Tuesday, 4 April 2000
WORKING SESSION II
Report of the Working Session
Rapporteur Agenda item 2: Combating Illicit Trafficking in All Its Aspects
The keynote speaker, Lt. Gen. Smirnov from the Russian Federation, raised four themes to which delegations returned throughout the course of the working session: the important role that the OSCE could and should play in combating illicit trafficking in small arms and light weapons; specific measures taken by the Russian Federation in this regard; the need to strengthen controls and legislation at the national level; and the need for co-operation at the international level.
The leading role of the OSCE was stressed by many delegations, especially in assisting progress at the United Nations 2001 Conference. One delegation pointed to the strength of the OSCE as being its comprehensive approach to the issue. Another delegation presented a food-for-thought paper, also stressing the need for a comprehensive approach by the OSCE, encompassing practical measures as well as norm-setting. It noted the need for early warning of accumulations of small arms and light weapons, and the possible role of the OSCE Missions. Addressing the problem of possible duplication, two delegations pointed to the important role the OSCE could play in implementing agreements established in other forums, particularly the United Nations Firearms Protocol.

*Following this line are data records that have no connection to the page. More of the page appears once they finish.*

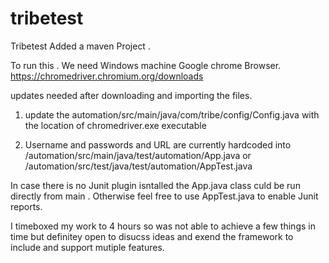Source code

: # tribetest
Tribetest
Added a maven Project .

To run this .
We need 
Windows machine
Google chrome Browser.
https://chromedriver.chromium.org/downloads

updates needed after downloading and importing the files.


1) update the automation/src/main/java/com/tribe/config/Config.java
with the location of chromedriver.exe executable

2) Username and passwords and URL are currently hardcoded into 
/automation/src/main/java/test/automation/App.java
 or 
 /automation/src/test/java/test/automation/AppTest.java
 
 In case there is no Junit plugin isntalled the App.java class culd be run directly from main .
 Otherwise feel free to use AppTest.java to enable Junit reports.
 
 I timeboxed my work to 4 hours so was not able to achieve a few things in time but definitey open to disucss ideas and exend the framework to 
 include and support mutiple features.
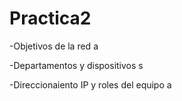# Practica2
-Objetivos de la red
a

-Departamentos y dispositivos
s

-Direccionaiento IP y roles del equipo
a
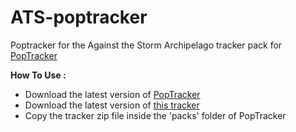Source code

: # ATS-poptracker
Poptracker for the Against the Storm Archipelago tracker pack for [PopTracker](https://github.com/black-sliver/PopTracker)

**How To Use :**
- Download the latest version of [PopTracker](https://github.com/black-sliver/PopTracker/releases)
- Download the latest version of [this tracker](https://github.com/Chfou/ATS-poptracker/releases)
- Copy the tracker zip file inside the 'packs' folder of PopTracker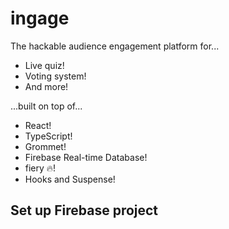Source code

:# ingage

The hackable audience engagement platform for...

- Live quiz!
- Voting system!
- And more!

...built on top of...

- React!
- TypeScript!
- Grommet!
- Firebase Real-time Database!
- fiery :fire:!
- Hooks and Suspense!

## Set up Firebase project
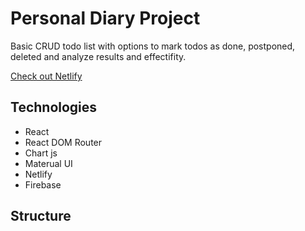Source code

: # Personal Diary Project

Basic CRUD todo list with options to mark todos as done, postponed, deleted and analyze results and effectifity.

[Check out Netlify](https://julie-cherner-diary-project.netlify.app/)

## Technologies

- React
- React DOM Router
- Chart js
- Materual UI
- Netlify
- Firebase

## Structure
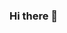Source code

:### Hi there 👋

<!--
**SOMJANG/SOMJANG** is a ✨ _special_ ✨ repository because its `README.md` (this file) appears on your GitHub profile.

[![Anurag's GitHub stats](https://github-readme-stats.vercel.app/api?username=SOMJANG)](https://github.com/anuraghazra/github-readme-stats)
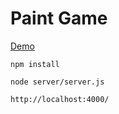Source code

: # Paint Game #

[Demo](http://paintgame.moyuyc.xyz/)

    npm install

    node server/server.js

    http://localhost:4000/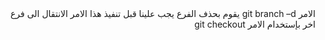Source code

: <div dir="rtl">
الامر
git branch –d <branch name>
يقوم بحذف الفرع يجب علينا قبل تنفيذ هذا الامر
الانتقال الى فرع اخر بإستخدام الامر
git checkout <branch name>
</div>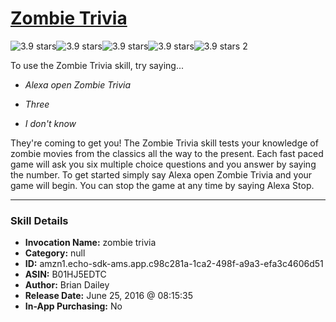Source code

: # [Zombie Trivia](http://alexa.amazon.com/#skills/amzn1.echo-sdk-ams.app.c98c281a-1ca2-498f-a9a3-efa3c4606d51)
![3.9 stars](../../images/ic_star_black_18dp_1x.png)![3.9 stars](../../images/ic_star_black_18dp_1x.png)![3.9 stars](../../images/ic_star_black_18dp_1x.png)![3.9 stars](../../images/ic_star_half_black_18dp_1x.png)![3.9 stars](../../images/ic_star_border_black_18dp_1x.png) 2

To use the Zombie Trivia skill, try saying...

* *Alexa open Zombie Trivia*

* *Three*

* *I don't know*

They're coming to get you! The Zombie Trivia skill tests your knowledge of zombie movies from the classics all the way to the present. Each fast paced game will ask you six multiple choice questions and you answer by saying the number. To get started simply say Alexa open Zombie Trivia and your game will begin. You can stop the game at any time by saying Alexa Stop.

***

### Skill Details

* **Invocation Name:** zombie trivia
* **Category:** null
* **ID:** amzn1.echo-sdk-ams.app.c98c281a-1ca2-498f-a9a3-efa3c4606d51
* **ASIN:** B01HJ5EDTC
* **Author:** Brian Dailey
* **Release Date:** June 25, 2016 @ 08:15:35
* **In-App Purchasing:** No
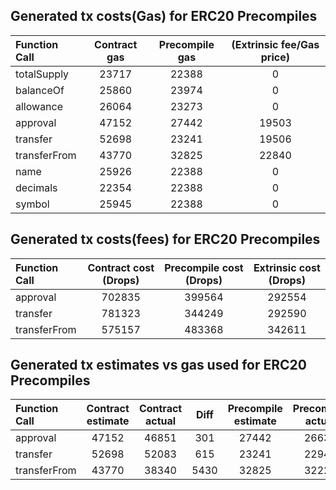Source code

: ## Generated tx costs(Gas) for ERC20 Precompiles

| Function Call | Contract gas | Precompile gas | (Extrinsic fee/Gas price) |
|:--------------|:------------:|:--------------:|:-------------------------:|
| totalSupply   |    23717     |     22388      |             0             |
| balanceOf     |    25860     |     23974      |             0             |
| allowance     |    26064     |     23273      |             0             |
| approval      |    47152     |     27442      |           19503           |
| transfer      |    52698     |     23241      |           19506           |
| transferFrom  |    43770     |     32825      |           22840           |
| name          |    25926     |     22388      |             0             |
| decimals      |    22354     |     22388      |             0             |
| symbol        |    25945     |     22388      |             0             |


## Generated tx costs(fees) for ERC20 Precompiles

| Function Call | Contract cost (Drops) | Precompile cost (Drops) | Extrinsic cost (Drops) |
|:--------------|:---------------------:|:-----------------------:|:----------------------:|
| approval      |        702835         |         399564          |         292554         |
| transfer      |        781323         |         344249          |         292590         |
| transferFrom  |        575157         |         483368          |         342611         |


## Generated tx estimates vs gas used for ERC20 Precompiles

| Function Call | Contract estimate | Contract actual | Diff | Precompile estimate | Precompile actual | Diff |
|:--------------|:-----------------:|:---------------:|:----:|:-------------------:|:-----------------:|:----:|
| approval      |       47152       |      46851      | 301  |        27442        |       26635       | 807  |
| transfer      |       52698       |      52083      | 615  |        23241        |       22941       | 300  |
| transferFrom  |       43770       |      38340      | 5430 |        32825        |       32228       | 597  |
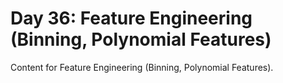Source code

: # Day 36: Feature Engineering (Binning, Polynomial Features)

Content for Feature Engineering (Binning, Polynomial Features).
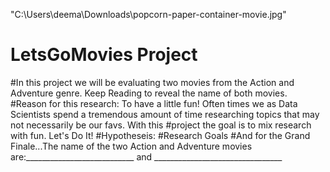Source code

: 
"C:\Users\deema\Downloads\popcorn-paper-container-movie.jpg"

# LetsGoMovies Project
#In this project we will be evaluating two movies from the Action and Adventure genre. Keep Reading to reveal the name of both movies.
#Reason for this research: To have a little fun! Often times we as Data Scientists spend a tremendous amount of time researching topics that may not necessarily be our favs. With this #project the goal is to mix research with fun. Let's Do It!
#Hypotheseis:
#Research Goals
#And for the Grand Finale...The name of the two Action and Adventure movies are:___________________________ and ________________________________
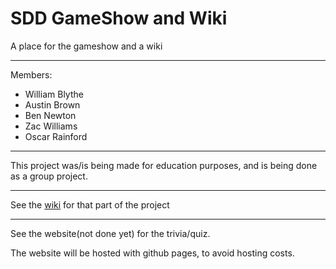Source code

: # SDD GameShow and Wiki
A place for the gameshow and a wiki
***
Members:
- William Blythe
- Austin Brown
- Ben Newton
- Zac Williams
- Oscar Rainford

***
This project was/is being made for education purposes, and is being done as a group project.
***
See the [wiki](https://github.com/willyb321/SDD-GameShow-Wiki/wiki) for that part of the project
***
See the website(not done yet) for the trivia/quiz.

The website will be hosted with github pages, to avoid hosting costs.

The Moderator raised the issue of the relationship between legal transfers and illicit trafficking. Several delegations stressed that illicit trafficking and legal transfers were two sides of the same coin, and that attempts to combat illicit trafficking needed to go hand in hand with strengthening of controls over legal transfers. One delegation noted that the difficulty of arriving at a definition highlighted the need for a comprehensive approach, covering both aspects.
Several delegations informed the Seminar about their national systems of export controls. Two delegations in particular shared information on recent confiscations and destruction of illicitly trafficked weapons.
Whilst all delegations agreed that national export controls needed to be clear and rigorously enforced, there was a difference in approach between those who wanted to strengthen existing mechanisms and encourage co-operation between States in their implementation, and those who wanted to go further to bring about greater transparency and establish agreed norms. A number of specific elements were outlined by several delegations relating to control over manufacturing and transfer procedures:
- State sanctioning of manufacture of small arms;
- Proper regulation and authorization of brokering activities;
- Legislation to impose penalties for the violation of United Nations or other embargoes;
- Legislation to establish illicit trafficking as a criminal offence under domestic law;
- No transfer of inadequately marked weapons;
- An effective system for licensing of import, export and transit of weapons;
- No transfer until the receiving State issues the corresponding authorization;
- No re-transfer without authorization from the original exporting State;
- An authenticated system of end-use and end-user certificates;
- Verification procedures for end-use certificates;
- Adequate record-keeping;
- Interagency co-operation at national level to co-ordinate policies.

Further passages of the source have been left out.